*** DATA FOR ANALYSIS Section Begins ***

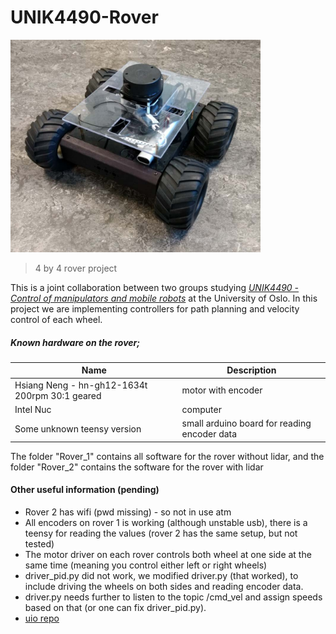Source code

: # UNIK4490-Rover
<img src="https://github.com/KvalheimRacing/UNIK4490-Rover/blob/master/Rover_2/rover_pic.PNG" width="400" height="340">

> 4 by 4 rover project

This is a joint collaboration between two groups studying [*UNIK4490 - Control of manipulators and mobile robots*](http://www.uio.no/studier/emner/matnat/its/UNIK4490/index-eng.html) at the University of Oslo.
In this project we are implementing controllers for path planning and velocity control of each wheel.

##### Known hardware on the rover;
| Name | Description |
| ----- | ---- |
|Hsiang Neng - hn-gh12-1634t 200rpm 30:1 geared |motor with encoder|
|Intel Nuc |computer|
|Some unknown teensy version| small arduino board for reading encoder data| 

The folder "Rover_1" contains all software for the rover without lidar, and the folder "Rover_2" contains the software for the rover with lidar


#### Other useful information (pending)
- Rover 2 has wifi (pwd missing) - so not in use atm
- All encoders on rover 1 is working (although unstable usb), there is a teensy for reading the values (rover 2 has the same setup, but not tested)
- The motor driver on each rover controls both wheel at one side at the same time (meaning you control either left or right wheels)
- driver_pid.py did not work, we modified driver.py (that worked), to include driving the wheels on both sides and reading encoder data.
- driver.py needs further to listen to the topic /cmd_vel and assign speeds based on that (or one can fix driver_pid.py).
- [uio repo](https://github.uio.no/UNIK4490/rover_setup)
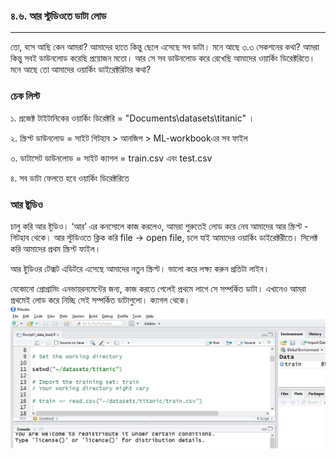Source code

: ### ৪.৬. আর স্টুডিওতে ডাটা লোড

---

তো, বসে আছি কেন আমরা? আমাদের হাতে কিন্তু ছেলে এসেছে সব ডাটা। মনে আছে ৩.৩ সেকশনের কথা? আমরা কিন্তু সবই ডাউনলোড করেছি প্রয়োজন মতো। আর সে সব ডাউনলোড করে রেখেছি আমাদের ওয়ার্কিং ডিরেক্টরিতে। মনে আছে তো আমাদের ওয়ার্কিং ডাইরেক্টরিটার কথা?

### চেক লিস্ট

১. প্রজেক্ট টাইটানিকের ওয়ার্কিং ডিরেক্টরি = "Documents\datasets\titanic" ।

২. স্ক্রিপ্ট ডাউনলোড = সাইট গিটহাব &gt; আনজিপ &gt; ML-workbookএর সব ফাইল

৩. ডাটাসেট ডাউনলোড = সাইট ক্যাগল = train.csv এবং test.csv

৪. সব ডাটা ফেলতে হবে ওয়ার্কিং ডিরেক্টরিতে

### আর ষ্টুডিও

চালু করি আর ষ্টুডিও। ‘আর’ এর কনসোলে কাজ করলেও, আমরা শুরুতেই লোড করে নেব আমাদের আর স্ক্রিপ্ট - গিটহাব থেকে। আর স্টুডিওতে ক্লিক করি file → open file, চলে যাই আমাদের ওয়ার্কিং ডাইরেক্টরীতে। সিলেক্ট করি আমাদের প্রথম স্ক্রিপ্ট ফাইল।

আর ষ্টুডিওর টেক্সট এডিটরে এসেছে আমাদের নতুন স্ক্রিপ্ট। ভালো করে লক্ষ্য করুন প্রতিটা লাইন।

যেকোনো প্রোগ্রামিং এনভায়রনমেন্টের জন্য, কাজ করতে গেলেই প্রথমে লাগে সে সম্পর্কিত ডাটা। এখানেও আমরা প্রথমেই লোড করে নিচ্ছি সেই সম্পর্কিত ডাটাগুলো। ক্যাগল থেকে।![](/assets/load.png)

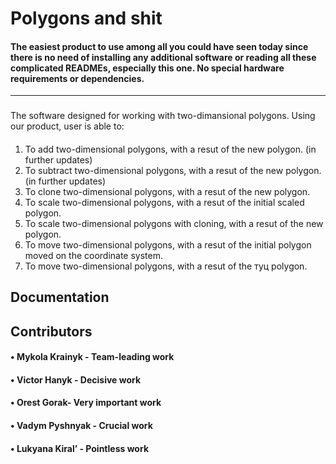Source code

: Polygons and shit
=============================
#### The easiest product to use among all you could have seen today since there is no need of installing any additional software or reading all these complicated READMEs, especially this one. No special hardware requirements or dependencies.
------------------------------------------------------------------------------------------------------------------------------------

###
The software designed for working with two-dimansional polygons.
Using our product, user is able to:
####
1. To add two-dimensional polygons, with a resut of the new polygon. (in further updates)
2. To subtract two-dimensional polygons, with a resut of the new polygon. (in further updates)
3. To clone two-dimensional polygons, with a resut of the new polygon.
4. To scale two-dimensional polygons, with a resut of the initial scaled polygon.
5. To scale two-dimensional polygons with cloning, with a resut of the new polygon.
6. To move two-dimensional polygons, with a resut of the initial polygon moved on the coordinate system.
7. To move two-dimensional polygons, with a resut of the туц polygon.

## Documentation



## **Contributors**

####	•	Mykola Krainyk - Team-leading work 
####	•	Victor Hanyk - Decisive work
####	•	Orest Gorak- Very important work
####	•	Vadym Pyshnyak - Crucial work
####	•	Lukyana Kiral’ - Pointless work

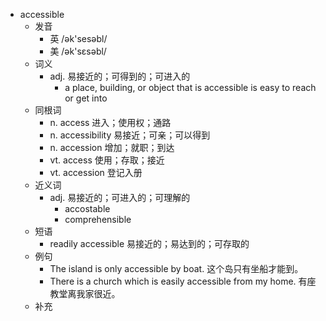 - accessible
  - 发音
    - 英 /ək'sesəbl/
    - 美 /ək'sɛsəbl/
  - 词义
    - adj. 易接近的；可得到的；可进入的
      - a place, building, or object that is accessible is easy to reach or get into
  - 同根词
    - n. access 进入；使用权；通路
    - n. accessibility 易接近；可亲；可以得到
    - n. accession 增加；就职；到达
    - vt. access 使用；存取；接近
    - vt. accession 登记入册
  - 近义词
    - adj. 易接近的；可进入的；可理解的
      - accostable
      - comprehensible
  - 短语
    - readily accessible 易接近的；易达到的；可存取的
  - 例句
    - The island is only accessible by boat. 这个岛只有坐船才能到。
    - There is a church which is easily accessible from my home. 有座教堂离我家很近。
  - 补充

*** DATA FOR ANALYSIS Section Ends ***
*** DATA FOR ANALYSIS Section Begins ***

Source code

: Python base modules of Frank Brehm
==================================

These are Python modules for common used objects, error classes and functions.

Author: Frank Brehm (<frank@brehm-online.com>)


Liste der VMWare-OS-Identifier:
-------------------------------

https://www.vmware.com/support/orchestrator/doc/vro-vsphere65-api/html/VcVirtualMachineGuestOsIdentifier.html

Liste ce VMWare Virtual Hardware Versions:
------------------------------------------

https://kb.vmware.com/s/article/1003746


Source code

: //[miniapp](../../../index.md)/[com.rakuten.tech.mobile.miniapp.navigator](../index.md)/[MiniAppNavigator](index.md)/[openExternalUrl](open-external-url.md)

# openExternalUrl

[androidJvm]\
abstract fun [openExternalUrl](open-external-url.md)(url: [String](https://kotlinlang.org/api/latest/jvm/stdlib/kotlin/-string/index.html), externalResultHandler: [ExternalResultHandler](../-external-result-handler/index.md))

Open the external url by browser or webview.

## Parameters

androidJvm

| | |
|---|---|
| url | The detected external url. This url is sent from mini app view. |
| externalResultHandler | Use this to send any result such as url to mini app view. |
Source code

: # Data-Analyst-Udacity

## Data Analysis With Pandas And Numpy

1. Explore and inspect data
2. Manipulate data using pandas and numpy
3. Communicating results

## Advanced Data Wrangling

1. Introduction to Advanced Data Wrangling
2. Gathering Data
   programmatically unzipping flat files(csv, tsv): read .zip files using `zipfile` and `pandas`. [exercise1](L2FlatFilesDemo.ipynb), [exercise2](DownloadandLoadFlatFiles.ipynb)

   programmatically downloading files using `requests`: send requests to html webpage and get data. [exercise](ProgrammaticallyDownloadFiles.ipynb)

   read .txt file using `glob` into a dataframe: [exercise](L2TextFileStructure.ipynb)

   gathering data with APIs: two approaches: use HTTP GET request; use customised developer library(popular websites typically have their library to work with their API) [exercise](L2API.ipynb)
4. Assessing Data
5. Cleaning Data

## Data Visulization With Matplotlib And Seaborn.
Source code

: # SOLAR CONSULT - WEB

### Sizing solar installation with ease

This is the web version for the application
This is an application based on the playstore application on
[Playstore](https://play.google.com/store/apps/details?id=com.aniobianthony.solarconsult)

*** DATA FOR ANALYSIS Section Ends ***

**TASK DETAILS**
Would you print, exactly as written, every line above from the one holding "2. Gathering Data" through the one holding "programmatically unzipping flat", with both included and no other lines?

**EXERCISE SOLUTION**
2. Gathering Data
   programmatically unzipping flat files(csv, tsv): read .zip files using `zipfile` and `pandas`. [exercise1](L2FlatFilesDemo.ipynb), [exercise2](DownloadandLoadFlatFiles.ipynb)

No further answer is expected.